Assignment — Each line of the data below that includes the string "death" must be copied.

-*-*-

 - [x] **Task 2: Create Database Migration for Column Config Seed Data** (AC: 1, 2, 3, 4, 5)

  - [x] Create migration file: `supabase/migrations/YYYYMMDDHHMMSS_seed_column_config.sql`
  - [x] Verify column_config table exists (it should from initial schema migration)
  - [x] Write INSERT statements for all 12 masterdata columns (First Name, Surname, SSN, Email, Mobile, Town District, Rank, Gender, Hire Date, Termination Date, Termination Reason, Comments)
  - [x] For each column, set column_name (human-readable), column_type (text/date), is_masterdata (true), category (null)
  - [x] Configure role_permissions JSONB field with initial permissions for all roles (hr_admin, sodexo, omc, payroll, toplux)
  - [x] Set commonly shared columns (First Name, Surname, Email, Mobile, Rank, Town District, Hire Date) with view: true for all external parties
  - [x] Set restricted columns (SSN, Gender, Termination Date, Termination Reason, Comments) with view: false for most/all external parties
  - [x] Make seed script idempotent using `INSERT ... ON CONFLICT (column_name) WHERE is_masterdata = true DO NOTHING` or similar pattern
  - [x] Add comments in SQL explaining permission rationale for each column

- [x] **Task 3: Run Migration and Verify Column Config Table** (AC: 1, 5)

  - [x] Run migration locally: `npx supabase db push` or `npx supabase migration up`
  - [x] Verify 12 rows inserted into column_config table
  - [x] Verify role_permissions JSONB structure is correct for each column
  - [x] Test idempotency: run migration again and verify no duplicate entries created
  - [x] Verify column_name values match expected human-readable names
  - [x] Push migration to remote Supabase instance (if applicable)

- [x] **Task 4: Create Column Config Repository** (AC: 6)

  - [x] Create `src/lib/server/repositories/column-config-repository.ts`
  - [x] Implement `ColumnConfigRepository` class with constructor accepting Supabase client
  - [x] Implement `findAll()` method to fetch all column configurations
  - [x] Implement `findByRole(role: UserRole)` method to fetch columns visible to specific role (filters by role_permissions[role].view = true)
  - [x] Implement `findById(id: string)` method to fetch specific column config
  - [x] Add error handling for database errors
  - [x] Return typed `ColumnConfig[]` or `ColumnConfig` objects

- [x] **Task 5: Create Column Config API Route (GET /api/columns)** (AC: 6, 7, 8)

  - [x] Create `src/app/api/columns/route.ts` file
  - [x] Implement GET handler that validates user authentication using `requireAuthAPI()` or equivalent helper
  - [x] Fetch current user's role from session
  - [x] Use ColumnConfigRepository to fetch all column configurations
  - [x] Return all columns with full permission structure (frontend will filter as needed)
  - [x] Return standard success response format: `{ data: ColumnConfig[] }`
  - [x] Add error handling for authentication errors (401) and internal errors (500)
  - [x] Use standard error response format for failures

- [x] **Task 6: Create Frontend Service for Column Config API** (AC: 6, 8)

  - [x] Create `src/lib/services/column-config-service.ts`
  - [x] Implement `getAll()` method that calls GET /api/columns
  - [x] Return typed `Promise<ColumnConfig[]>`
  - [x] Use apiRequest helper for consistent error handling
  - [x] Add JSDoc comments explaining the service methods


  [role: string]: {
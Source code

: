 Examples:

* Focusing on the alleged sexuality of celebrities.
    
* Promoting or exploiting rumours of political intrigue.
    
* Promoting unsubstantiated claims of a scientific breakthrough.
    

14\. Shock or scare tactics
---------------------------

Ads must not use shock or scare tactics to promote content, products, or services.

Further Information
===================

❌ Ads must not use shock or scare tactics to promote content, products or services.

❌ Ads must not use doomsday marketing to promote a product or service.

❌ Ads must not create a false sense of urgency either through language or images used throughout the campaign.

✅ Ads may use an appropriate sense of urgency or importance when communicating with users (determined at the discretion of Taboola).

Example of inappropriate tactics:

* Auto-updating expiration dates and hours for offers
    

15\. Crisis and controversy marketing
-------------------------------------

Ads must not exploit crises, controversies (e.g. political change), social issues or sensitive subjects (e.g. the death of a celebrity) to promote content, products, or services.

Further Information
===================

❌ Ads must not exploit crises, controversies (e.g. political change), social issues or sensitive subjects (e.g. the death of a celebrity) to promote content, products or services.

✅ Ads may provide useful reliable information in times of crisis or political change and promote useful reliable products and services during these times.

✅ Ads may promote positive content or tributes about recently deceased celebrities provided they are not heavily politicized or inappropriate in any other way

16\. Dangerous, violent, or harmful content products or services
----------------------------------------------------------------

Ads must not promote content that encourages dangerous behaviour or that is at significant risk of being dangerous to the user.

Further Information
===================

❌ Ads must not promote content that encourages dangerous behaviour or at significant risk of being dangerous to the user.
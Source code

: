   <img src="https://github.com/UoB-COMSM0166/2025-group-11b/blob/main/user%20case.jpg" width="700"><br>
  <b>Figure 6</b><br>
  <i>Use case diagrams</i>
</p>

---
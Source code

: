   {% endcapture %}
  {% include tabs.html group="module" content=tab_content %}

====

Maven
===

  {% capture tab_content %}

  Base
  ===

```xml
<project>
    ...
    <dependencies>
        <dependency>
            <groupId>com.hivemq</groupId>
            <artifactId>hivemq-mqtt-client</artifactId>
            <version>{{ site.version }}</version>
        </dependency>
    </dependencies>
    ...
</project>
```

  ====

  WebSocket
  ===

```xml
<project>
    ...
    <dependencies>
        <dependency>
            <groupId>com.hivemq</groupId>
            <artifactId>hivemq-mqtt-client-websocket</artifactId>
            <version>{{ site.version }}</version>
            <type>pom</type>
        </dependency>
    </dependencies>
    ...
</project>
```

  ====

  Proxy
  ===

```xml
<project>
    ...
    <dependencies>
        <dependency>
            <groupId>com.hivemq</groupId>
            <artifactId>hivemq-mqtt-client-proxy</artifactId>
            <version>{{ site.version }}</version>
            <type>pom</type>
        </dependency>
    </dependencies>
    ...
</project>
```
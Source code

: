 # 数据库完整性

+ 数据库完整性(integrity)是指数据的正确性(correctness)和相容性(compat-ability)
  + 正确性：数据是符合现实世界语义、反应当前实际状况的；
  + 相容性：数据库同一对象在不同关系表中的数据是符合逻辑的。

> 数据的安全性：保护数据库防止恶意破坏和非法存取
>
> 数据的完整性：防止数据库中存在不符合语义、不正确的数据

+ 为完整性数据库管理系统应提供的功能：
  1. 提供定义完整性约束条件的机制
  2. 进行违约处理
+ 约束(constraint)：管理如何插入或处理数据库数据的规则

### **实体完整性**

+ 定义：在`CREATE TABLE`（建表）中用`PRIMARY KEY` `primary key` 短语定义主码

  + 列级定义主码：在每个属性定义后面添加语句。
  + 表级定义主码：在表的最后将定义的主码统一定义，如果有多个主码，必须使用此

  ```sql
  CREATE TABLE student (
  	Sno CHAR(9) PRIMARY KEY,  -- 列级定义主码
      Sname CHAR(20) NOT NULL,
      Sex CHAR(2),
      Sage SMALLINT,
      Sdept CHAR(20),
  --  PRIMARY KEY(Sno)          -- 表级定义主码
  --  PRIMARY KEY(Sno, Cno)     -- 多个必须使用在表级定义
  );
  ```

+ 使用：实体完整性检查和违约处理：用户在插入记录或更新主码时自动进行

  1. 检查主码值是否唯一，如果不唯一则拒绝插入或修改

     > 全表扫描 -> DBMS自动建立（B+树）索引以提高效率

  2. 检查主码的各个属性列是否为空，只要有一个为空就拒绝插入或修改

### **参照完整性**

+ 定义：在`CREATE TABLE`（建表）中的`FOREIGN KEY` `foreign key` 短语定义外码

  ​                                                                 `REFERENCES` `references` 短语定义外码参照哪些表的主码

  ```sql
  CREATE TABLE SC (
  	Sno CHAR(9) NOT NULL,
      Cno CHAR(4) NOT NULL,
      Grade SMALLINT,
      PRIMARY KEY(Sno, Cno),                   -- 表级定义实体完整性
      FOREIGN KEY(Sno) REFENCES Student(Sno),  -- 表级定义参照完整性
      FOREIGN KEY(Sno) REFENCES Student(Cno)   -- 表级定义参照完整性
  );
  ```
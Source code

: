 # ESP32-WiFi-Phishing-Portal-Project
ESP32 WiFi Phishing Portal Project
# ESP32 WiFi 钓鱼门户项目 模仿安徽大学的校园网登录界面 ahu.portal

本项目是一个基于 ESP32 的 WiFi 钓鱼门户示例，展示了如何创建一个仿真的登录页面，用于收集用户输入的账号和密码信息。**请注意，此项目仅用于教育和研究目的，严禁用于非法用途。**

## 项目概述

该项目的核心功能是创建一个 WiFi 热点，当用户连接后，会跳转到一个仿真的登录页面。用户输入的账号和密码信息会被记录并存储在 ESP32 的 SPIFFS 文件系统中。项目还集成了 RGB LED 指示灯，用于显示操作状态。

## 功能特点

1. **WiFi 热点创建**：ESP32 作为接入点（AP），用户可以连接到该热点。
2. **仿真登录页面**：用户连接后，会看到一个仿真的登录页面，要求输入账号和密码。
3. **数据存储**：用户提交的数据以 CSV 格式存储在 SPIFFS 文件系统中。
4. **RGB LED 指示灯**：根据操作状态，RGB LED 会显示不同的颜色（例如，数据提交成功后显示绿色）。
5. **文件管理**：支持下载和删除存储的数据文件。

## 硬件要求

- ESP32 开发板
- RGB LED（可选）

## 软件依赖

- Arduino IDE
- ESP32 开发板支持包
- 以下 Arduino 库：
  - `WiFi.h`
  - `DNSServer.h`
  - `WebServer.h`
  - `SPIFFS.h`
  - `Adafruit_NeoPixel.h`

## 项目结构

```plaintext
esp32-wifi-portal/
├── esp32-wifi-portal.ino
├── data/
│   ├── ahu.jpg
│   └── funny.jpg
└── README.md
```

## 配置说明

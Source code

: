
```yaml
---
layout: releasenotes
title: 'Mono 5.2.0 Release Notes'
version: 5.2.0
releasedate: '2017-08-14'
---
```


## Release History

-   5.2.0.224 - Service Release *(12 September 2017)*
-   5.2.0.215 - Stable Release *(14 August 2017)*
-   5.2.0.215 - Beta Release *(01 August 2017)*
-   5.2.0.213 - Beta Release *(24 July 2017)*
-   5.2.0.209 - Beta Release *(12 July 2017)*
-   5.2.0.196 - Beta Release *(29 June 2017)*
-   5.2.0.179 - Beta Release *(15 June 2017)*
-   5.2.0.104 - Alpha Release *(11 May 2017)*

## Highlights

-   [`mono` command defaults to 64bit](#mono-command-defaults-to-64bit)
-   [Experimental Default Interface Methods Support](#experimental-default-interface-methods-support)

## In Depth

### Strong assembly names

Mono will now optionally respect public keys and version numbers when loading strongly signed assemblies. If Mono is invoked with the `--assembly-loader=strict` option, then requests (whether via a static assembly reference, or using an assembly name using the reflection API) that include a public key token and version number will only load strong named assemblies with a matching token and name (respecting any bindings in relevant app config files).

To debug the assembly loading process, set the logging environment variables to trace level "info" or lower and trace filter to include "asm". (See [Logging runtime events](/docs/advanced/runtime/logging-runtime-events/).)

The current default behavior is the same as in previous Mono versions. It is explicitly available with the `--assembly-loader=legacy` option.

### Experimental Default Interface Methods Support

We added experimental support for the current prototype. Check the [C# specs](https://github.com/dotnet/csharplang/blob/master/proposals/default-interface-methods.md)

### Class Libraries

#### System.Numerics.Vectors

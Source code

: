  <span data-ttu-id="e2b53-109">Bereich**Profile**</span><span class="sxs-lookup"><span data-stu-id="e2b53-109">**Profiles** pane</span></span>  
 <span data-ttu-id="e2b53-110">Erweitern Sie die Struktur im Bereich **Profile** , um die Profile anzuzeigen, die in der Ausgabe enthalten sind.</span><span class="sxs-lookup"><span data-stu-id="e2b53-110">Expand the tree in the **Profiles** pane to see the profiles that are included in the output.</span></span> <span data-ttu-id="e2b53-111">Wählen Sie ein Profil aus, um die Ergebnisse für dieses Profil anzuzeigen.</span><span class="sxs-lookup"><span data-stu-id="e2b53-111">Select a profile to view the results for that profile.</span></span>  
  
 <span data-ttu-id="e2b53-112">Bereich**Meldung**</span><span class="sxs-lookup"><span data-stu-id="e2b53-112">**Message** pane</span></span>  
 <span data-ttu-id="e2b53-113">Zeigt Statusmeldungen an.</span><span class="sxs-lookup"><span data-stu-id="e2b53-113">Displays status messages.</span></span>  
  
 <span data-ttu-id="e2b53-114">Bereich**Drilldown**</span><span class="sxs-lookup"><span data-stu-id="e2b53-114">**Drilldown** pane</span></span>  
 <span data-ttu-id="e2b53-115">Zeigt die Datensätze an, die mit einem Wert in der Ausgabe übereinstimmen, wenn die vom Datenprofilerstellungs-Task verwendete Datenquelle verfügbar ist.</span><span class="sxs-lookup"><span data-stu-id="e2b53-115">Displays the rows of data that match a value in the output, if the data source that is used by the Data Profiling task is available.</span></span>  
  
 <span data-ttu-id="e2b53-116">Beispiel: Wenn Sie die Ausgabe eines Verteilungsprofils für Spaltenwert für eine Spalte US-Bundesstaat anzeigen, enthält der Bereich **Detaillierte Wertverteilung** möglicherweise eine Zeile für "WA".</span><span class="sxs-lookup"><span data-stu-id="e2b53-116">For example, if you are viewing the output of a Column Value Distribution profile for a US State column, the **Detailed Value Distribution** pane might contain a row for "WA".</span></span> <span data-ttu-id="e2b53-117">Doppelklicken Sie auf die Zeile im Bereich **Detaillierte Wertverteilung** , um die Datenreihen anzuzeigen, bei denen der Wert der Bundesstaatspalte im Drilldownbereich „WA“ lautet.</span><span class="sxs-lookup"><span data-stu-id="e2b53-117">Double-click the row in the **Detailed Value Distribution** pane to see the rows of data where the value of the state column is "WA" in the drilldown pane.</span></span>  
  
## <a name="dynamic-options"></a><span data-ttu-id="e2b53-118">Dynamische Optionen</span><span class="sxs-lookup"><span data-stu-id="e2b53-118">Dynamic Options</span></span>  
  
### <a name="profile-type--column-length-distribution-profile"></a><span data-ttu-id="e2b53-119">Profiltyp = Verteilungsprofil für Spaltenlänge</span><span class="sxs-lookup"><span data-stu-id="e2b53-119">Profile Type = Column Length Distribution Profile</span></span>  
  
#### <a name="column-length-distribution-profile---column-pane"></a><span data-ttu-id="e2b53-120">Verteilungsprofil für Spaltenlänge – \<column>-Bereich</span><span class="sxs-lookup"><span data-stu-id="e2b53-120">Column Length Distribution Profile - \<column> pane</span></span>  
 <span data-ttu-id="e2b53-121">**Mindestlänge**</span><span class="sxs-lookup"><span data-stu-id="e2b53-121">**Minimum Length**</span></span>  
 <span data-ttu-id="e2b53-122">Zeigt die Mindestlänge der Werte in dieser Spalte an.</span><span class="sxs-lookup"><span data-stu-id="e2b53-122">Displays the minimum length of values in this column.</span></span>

-*-*-

Written response —
Ads must not exploit crises, controversies (e.g. political change), social issues or sensitive subjects (e.g. the death of a celebrity) to promote content, products, or services.
❌ Ads must not exploit crises, controversies (e.g. political change), social issues or sensitive subjects (e.g. the death of a celebrity) to promote content, products or services.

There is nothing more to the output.